▶ **Requirement**
Beneath this line are the data; copy exactly the part of them that opens with the line containing "- 也可以使用 4 空格或是 1 个制表符缩进，再贴上代码，实现相同的的效果" and closes with the line containing "[pika]: natsume.jpg", and only that part.

****************

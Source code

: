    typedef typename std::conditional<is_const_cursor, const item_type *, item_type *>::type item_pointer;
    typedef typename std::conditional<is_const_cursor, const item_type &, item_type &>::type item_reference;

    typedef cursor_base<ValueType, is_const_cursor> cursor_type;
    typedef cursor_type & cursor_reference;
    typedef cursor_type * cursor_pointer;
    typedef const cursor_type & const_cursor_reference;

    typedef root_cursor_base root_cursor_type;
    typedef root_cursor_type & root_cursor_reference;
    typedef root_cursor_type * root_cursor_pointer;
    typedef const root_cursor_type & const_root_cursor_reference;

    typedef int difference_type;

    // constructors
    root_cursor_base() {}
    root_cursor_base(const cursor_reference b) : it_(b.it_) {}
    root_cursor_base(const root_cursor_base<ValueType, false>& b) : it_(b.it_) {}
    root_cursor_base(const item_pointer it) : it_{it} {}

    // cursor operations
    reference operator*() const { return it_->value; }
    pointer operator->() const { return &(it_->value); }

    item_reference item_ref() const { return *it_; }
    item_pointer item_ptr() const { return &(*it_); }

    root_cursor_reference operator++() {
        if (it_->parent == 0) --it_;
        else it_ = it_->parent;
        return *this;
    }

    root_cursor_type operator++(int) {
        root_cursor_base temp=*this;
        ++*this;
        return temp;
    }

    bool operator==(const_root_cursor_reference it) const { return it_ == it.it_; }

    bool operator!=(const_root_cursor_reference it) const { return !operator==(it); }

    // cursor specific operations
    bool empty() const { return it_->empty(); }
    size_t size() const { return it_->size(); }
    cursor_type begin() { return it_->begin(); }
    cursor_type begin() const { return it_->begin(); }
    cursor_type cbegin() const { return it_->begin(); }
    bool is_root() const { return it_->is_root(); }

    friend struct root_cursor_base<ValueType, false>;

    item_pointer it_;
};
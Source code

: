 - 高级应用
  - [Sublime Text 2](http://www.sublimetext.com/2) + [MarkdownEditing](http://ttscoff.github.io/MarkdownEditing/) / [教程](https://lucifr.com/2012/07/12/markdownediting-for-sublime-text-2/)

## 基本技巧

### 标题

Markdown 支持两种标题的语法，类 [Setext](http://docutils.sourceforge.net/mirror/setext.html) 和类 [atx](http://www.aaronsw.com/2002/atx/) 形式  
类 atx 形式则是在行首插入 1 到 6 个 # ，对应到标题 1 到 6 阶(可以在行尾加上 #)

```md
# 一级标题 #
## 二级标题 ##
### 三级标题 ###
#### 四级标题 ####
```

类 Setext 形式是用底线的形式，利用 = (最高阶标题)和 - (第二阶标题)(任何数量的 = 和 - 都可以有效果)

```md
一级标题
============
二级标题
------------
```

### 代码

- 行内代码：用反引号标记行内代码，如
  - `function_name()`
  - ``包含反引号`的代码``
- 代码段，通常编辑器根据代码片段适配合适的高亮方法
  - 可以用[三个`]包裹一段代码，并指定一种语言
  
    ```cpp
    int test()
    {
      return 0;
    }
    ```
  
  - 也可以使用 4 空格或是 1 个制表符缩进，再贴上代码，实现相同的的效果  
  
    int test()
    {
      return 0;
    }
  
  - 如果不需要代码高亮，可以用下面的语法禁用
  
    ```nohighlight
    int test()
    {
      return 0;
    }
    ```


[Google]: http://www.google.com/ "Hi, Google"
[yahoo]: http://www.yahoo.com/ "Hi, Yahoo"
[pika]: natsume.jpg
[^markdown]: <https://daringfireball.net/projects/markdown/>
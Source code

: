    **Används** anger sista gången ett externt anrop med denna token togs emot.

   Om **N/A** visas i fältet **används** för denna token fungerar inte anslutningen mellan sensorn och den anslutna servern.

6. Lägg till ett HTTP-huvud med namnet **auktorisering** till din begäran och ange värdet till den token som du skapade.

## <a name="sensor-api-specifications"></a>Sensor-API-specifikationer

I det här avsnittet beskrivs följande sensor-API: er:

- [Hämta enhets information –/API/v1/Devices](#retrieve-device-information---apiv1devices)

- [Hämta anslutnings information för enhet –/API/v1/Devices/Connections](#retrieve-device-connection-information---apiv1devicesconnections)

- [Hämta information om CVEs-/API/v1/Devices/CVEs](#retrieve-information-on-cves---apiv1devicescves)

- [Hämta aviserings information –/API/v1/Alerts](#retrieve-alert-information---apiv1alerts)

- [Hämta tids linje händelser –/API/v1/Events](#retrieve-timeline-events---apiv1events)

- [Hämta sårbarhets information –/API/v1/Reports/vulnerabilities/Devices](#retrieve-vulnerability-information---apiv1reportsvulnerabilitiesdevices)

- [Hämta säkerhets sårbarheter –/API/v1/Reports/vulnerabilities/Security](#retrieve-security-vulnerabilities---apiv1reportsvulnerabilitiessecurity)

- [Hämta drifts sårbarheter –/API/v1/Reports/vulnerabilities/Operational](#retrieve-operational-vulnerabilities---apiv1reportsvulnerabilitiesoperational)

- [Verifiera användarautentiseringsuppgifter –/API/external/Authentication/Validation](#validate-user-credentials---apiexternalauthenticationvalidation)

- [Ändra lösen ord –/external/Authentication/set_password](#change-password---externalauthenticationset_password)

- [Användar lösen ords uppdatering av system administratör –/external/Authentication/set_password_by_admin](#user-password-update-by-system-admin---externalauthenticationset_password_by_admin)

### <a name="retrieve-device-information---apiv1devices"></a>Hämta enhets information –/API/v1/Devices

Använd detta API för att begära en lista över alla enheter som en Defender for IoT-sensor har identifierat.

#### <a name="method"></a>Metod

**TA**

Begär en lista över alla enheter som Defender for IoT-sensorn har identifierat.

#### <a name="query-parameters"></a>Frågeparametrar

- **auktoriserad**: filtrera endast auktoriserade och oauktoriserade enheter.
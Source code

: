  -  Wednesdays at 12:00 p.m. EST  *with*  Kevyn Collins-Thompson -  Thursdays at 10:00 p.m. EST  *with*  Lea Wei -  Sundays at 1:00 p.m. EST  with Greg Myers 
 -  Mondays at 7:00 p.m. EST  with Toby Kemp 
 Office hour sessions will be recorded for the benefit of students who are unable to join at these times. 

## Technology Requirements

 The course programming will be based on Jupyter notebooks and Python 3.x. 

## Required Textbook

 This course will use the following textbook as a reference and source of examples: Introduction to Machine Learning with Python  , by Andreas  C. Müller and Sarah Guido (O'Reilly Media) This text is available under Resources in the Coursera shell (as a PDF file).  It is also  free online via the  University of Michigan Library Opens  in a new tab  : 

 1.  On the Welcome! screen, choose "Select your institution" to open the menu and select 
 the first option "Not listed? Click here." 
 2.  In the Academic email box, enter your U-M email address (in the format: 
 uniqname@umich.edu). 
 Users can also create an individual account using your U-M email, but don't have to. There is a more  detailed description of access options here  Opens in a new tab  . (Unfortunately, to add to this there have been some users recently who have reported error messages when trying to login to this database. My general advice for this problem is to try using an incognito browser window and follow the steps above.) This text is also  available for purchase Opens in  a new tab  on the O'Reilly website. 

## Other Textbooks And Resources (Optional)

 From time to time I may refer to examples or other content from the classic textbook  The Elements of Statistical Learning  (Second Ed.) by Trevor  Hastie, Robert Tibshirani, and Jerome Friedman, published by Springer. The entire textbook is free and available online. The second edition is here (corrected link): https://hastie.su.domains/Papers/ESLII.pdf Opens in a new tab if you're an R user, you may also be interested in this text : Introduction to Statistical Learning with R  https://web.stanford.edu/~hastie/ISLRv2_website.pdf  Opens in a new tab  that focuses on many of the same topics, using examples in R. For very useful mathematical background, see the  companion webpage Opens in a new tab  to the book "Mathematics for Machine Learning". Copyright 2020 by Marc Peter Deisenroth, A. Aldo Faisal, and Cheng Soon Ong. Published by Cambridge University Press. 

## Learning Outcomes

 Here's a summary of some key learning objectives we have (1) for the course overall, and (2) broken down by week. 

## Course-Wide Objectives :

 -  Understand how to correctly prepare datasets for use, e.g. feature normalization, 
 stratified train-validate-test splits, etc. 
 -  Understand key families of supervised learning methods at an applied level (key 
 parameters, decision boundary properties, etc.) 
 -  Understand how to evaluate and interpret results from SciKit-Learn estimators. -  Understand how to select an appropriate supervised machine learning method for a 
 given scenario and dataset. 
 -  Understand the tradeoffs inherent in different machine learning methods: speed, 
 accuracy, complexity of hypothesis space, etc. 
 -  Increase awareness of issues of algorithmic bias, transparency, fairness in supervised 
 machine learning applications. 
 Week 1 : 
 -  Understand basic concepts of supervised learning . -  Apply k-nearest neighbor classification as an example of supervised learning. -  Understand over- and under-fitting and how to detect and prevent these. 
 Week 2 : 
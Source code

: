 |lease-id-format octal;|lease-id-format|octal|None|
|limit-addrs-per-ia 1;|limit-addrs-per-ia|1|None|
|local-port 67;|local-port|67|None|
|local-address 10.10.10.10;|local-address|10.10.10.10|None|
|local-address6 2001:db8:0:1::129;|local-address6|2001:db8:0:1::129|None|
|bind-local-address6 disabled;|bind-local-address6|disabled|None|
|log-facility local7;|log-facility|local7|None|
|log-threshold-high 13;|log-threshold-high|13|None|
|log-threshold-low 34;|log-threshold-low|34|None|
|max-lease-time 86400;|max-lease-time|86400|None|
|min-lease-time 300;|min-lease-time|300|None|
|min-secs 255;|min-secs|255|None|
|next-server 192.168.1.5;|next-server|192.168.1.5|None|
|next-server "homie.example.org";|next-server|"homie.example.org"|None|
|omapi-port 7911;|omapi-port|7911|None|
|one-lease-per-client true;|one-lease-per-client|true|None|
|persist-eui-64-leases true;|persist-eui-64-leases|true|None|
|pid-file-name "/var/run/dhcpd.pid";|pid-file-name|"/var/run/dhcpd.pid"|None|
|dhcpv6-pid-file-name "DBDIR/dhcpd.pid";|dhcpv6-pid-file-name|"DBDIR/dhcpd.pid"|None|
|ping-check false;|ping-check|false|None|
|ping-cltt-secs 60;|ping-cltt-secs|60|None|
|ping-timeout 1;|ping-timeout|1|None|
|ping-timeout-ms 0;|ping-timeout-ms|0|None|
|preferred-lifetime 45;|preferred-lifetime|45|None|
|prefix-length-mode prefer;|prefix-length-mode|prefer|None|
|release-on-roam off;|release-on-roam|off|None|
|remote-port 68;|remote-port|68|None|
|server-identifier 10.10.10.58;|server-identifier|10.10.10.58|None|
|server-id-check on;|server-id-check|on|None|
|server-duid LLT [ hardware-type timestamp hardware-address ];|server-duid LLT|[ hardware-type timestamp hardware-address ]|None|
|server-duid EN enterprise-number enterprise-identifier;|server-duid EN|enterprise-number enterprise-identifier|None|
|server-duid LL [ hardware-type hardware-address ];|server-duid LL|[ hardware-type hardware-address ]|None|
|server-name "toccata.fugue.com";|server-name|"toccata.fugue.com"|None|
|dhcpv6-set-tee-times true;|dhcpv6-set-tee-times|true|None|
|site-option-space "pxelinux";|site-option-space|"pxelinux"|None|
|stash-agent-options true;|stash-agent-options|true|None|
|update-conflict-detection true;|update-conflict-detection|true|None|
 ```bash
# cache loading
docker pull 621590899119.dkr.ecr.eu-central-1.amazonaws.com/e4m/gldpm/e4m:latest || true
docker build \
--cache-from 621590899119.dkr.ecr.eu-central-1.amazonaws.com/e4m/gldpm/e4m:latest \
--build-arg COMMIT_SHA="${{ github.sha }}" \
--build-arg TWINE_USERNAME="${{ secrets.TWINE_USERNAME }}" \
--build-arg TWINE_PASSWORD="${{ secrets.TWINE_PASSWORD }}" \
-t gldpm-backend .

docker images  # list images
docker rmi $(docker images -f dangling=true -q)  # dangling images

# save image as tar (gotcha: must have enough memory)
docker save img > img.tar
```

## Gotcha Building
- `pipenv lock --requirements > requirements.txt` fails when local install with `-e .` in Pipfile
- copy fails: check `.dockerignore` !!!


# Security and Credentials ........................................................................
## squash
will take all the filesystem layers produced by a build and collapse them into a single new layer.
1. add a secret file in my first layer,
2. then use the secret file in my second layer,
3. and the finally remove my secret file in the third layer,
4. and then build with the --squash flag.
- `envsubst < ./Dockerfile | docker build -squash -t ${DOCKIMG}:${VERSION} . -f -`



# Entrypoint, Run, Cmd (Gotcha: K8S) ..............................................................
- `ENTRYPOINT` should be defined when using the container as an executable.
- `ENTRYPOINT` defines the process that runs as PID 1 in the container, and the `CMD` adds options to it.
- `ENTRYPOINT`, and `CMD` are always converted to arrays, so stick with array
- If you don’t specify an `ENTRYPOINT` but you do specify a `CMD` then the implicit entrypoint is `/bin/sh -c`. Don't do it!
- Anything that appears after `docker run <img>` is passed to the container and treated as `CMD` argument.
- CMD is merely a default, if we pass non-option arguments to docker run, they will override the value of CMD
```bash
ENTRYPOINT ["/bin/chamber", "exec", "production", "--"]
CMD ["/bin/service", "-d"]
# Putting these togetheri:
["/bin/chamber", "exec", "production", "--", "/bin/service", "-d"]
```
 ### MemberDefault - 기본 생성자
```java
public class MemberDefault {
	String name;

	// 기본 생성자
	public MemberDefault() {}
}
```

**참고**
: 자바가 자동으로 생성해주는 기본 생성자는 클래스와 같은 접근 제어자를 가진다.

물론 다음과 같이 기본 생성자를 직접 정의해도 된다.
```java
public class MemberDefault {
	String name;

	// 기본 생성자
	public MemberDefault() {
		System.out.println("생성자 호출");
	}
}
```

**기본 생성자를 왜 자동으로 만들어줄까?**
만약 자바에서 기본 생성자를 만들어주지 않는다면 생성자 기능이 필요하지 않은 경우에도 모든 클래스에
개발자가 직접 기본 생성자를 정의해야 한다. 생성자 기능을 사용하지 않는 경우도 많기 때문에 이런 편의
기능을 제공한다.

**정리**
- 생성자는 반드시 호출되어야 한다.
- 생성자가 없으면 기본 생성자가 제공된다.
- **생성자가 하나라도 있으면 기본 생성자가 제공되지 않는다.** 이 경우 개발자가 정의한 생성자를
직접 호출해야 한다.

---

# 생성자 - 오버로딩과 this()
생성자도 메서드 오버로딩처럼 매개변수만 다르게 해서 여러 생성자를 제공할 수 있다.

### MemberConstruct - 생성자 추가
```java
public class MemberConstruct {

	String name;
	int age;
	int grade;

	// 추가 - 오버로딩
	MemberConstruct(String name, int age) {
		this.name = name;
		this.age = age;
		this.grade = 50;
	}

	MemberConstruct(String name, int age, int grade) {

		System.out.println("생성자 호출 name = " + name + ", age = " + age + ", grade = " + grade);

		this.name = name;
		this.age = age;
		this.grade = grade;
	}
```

****************

▶ **Task result**
  - 也可以使用 4 空格或是 1 个制表符缩进，再贴上代码，实现相同的的效果  
  
    int test()
    {
      return 0;
    }
  
  - 如果不需要代码高亮，可以用下面的语法禁用
  
    ```nohighlight
    int test()
    {
      return 0;
    }
    ```


[Google]: http://www.google.com/ "Hi, Google"
[yahoo]: http://www.yahoo.com/ "Hi, Yahoo"
[pika]: natsume.jpg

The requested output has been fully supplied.